# What this task involves
Write out the records in full, exactly as given, but without the images.

# Task input
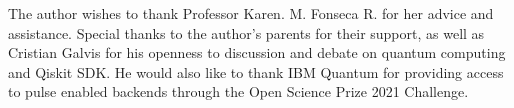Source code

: The author wishes to thank Professor Karen. M. Fonseca R. for her advice and assistance. Special thanks to the author's parents for their support, as well as Cristian Galvis for his openness to discussion and debate on quantum computing and Qiskit SDK. He would also like to thank IBM Quantum for providing access to pulse enabled backends through the Open Science Prize 2021 Challenge.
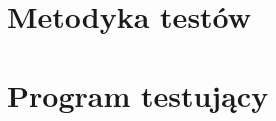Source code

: \documentclass[12pt,a4paper,oneside]{report}
\begin{document}
\appendix

\chapter{Metodyka testów}



\chapter{Program testujący}






\clearpage
{}
{}
\printindex
\end{document}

# Result
Source code

: The author wishes to thank Professor Karen. M. Fonseca R. for her advice and assistance. Special thanks to the author's parents for their support, as well as Cristian Galvis for his openness to discussion and debate on quantum computing and Qiskit SDK. He would also like to thank IBM Quantum for providing access to pulse enabled backends through the Open Science Prize 2021 Challenge.
Source code

: \documentclass[12pt,a4paper,oneside]{report}
\begin{document}
\appendix

\chapter{Metodyka testów}



\chapter{Program testujący}






\clearpage
{}
{}
\printindex
\end{document}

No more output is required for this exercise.